# INSTRUCTIONS FOR THE TASK
One number is the whole answer: how many lines of the material hold "ches".

** Opening GIVEN DATA block **

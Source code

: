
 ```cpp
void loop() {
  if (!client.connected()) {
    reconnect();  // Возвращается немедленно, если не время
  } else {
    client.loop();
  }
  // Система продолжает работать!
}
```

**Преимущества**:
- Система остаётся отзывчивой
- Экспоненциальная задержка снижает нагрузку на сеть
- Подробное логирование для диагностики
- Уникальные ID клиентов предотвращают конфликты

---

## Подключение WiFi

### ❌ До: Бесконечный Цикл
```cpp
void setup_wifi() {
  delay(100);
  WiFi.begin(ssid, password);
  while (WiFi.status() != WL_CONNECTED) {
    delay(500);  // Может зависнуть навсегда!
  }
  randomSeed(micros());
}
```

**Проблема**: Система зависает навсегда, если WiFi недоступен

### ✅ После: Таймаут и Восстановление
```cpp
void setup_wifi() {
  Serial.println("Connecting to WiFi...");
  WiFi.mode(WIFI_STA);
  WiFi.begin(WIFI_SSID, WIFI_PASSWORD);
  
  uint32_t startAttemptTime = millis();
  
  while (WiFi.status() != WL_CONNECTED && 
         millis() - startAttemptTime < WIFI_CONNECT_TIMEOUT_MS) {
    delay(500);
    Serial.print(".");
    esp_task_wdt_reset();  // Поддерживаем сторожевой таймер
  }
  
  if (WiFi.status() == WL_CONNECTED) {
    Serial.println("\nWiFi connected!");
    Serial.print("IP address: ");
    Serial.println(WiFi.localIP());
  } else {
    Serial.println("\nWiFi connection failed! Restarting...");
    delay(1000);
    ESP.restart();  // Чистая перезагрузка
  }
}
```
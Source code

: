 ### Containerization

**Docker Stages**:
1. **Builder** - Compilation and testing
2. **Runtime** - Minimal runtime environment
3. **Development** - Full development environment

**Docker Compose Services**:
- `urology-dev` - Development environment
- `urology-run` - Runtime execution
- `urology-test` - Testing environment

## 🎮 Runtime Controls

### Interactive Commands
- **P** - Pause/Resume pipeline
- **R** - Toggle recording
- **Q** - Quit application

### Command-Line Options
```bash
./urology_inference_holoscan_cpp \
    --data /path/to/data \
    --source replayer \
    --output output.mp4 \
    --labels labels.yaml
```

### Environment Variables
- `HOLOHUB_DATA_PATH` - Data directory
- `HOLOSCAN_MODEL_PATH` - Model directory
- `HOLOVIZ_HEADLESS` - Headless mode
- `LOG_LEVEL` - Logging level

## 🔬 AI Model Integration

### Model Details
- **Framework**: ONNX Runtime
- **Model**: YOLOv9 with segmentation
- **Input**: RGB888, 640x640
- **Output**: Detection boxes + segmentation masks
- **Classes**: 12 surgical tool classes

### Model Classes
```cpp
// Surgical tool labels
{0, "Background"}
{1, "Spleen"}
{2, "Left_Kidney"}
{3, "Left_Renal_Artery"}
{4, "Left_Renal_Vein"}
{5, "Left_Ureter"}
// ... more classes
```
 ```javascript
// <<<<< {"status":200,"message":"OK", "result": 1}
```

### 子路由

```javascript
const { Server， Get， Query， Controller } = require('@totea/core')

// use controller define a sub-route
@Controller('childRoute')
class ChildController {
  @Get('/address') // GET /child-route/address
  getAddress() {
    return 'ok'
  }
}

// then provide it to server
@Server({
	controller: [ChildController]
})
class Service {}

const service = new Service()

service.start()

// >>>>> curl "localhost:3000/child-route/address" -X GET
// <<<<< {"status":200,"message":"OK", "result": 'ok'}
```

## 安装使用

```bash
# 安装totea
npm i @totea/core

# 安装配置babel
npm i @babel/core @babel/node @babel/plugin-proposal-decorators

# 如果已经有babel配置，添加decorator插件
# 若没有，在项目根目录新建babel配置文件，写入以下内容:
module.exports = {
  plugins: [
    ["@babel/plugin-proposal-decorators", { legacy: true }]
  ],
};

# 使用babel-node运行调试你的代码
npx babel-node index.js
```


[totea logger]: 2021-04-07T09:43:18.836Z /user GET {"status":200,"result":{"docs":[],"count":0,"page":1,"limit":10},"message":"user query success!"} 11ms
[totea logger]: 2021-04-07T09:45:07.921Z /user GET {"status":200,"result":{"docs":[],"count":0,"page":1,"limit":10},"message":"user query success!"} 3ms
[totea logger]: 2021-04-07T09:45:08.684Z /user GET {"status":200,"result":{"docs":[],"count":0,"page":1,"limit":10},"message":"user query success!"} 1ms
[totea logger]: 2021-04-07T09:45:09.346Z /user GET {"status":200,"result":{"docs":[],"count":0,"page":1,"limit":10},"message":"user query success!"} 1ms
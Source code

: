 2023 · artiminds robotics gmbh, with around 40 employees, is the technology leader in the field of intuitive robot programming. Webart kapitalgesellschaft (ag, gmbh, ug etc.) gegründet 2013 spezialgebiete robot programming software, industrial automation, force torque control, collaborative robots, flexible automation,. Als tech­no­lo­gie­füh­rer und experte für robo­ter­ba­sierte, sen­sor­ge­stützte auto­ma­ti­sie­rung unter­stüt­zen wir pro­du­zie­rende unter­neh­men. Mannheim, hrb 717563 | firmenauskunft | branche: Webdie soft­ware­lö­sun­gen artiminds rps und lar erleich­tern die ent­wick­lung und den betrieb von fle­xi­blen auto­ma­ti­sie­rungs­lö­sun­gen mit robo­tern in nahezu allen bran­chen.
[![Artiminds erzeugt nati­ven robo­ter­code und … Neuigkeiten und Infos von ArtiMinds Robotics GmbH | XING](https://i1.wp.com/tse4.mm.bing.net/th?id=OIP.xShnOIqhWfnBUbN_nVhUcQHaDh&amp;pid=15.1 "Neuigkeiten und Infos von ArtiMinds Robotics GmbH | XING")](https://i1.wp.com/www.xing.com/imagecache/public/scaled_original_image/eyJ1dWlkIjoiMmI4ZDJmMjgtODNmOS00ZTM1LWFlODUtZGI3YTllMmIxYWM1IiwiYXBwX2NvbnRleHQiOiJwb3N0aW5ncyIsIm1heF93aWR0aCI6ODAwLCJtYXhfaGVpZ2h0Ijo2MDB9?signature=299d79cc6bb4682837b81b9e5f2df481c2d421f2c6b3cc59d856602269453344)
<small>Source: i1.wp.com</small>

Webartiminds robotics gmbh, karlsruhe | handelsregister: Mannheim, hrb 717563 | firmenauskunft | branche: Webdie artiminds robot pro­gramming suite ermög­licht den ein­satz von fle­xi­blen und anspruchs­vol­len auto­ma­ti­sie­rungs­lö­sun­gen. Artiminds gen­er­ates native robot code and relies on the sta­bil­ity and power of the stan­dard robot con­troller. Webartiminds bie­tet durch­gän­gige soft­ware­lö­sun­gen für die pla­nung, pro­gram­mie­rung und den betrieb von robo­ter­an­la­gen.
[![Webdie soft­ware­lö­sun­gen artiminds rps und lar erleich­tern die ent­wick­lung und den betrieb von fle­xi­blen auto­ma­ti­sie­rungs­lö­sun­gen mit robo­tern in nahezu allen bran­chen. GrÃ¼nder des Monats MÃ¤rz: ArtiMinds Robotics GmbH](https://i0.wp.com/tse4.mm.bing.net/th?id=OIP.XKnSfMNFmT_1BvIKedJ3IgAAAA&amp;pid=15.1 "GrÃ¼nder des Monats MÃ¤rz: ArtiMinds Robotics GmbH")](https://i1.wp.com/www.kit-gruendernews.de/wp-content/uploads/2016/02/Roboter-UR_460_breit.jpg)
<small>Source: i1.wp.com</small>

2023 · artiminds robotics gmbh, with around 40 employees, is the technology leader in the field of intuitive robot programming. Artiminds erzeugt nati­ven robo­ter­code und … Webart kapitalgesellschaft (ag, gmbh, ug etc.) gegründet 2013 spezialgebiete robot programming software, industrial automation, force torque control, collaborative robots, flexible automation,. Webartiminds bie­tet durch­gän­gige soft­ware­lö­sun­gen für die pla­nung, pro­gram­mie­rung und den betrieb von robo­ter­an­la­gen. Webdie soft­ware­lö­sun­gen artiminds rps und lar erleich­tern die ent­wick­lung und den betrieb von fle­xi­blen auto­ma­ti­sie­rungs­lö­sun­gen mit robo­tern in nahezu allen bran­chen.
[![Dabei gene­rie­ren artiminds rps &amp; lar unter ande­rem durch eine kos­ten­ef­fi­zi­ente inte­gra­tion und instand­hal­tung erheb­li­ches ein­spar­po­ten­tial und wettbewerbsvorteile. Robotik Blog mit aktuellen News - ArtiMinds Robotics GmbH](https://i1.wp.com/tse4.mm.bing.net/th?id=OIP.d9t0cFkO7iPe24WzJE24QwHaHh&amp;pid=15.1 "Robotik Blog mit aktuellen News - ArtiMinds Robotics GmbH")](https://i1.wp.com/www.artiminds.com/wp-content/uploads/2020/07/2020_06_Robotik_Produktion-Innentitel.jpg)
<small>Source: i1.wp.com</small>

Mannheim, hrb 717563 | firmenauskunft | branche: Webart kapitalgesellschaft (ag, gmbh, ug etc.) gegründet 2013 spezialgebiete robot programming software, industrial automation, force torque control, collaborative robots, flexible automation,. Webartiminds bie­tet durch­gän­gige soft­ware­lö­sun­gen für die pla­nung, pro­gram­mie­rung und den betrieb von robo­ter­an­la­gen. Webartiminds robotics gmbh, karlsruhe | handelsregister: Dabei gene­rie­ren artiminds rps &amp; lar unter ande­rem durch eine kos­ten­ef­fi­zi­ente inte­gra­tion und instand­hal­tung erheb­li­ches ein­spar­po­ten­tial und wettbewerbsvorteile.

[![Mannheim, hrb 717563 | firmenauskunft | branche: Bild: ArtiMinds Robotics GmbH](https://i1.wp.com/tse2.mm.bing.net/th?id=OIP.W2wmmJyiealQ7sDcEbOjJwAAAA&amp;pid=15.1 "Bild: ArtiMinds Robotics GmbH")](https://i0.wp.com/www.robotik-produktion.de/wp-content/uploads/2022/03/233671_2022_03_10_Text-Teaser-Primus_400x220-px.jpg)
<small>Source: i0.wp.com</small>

** Closing GIVEN DATA block **

# REPLY
2